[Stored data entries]

= Beginning of Section =

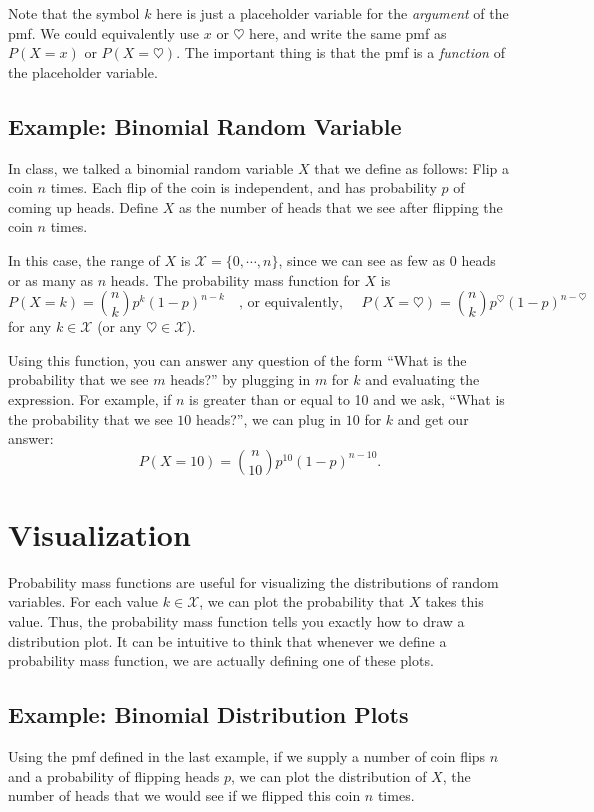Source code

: \documentclass[11pt]{article}
\begin{document}
Note that the symbol $k$ here is just a placeholder variable for the \emph{argument} of the pmf. We could equivalently use $x$ or $\heartsuit$ here, and write the same pmf as $P(X = x)$ or $P(X = \heartsuit)$. The important thing is that the pmf is a \emph{function} of the placeholder variable.

\subsection*{Example: Binomial Random Variable}

In class, we talked a binomial random variable $X$ that we define as follows: Flip a coin $n$ times. Each flip of the coin is independent, and has probability $p$ of coming up heads. Define $X$ as the number of heads that we see after flipping the coin $n$ times.

In this case, the range of $X$ is $\mathcal X = \{0, \cdots, n\}$, since we can see as few as $0$ heads or as many as $n$ heads. The probability mass function for $X$ is
$$
P(X = k) = {n \choose k} p^k (1-p)^{n-k}\hspace{1em}\textrm{, or equivalently, } \hspace{1em}P(X = \heartsuit) = {n \choose k} p^{\heartsuit} (1-p)^{n-\heartsuit}
$$
for any $k \in \mathcal X$ (or any $\heartsuit \in \mathcal X$).

Using this function, you can answer any question of the form ``What is the probability that we see $m$ heads?'' by plugging in $m$ for $k$ and evaluating the expression. For example, if $n$ is greater than or equal to 10 and we ask, ``What is the probability that we see $10$ heads?'', we can plug in $10$ for $k$ and get our answer:
$$
P(X = 10) = {n \choose 10} p^{10} (1-p)^{n-10}.
$$

\section*{Visualization}
Probability mass functions are useful for visualizing the distributions of random variables. For each value $k \in \mathcal X$, we can plot the probability that $X$ takes this value. Thus, the probability mass function tells you exactly how to draw a distribution plot. It can be intuitive to think that whenever we define a probability mass function, we are actually defining one of these plots.

\subsection*{Example: Binomial Distribution Plots}
Using the pmf defined in the last example, if we supply a number of coin flips $n$ and a probability of flipping heads $p$, we can plot the distribution of $X$, the number of heads that we would see if we flipped this coin $n$ times.
\end{document}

= End of Section =

> _EXERCISE OBJECTIVE_:
The records above need to be restated word for word, with the pictures left out.

> _RESPONSE BELOW_:
Source code

: \documentclass[11pt]{article}
\begin{document}
Note that the symbol $k$ here is just a placeholder variable for the \emph{argument} of the pmf. We could equivalently use $x$ or $\heartsuit$ here, and write the same pmf as $P(X = x)$ or $P(X = \heartsuit)$. The important thing is that the pmf is a \emph{function} of the placeholder variable.

\subsection*{Example: Binomial Random Variable}

In class, we talked a binomial random variable $X$ that we define as follows: Flip a coin $n$ times. Each flip of the coin is independent, and has probability $p$ of coming up heads. Define $X$ as the number of heads that we see after flipping the coin $n$ times.

In this case, the range of $X$ is $\mathcal X = \{0, \cdots, n\}$, since we can see as few as $0$ heads or as many as $n$ heads. The probability mass function for $X$ is
$$
P(X = k) = {n \choose k} p^k (1-p)^{n-k}\hspace{1em}\textrm{, or equivalently, } \hspace{1em}P(X = \heartsuit) = {n \choose k} p^{\heartsuit} (1-p)^{n-\heartsuit}
$$
for any $k \in \mathcal X$ (or any $\heartsuit \in \mathcal X$).

Using this function, you can answer any question of the form ``What is the probability that we see $m$ heads?'' by plugging in $m$ for $k$ and evaluating the expression. For example, if $n$ is greater than or equal to 10 and we ask, ``What is the probability that we see $10$ heads?'', we can plug in $10$ for $k$ and get our answer:
$$
P(X = 10) = {n \choose 10} p^{10} (1-p)^{n-10}.
$$

\section*{Visualization}
Probability mass functions are useful for visualizing the distributions of random variables. For each value $k \in \mathcal X$, we can plot the probability that $X$ takes this value. Thus, the probability mass function tells you exactly how to draw a distribution plot. It can be intuitive to think that whenever we define a probability mass function, we are actually defining one of these plots.

\subsection*{Example: Binomial Distribution Plots}
Using the pmf defined in the last example, if we supply a number of coin flips $n$ and a probability of flipping heads $p$, we can plot the distribution of $X$, the number of heads that we would see if we flipped this coin $n$ times.
\end{document}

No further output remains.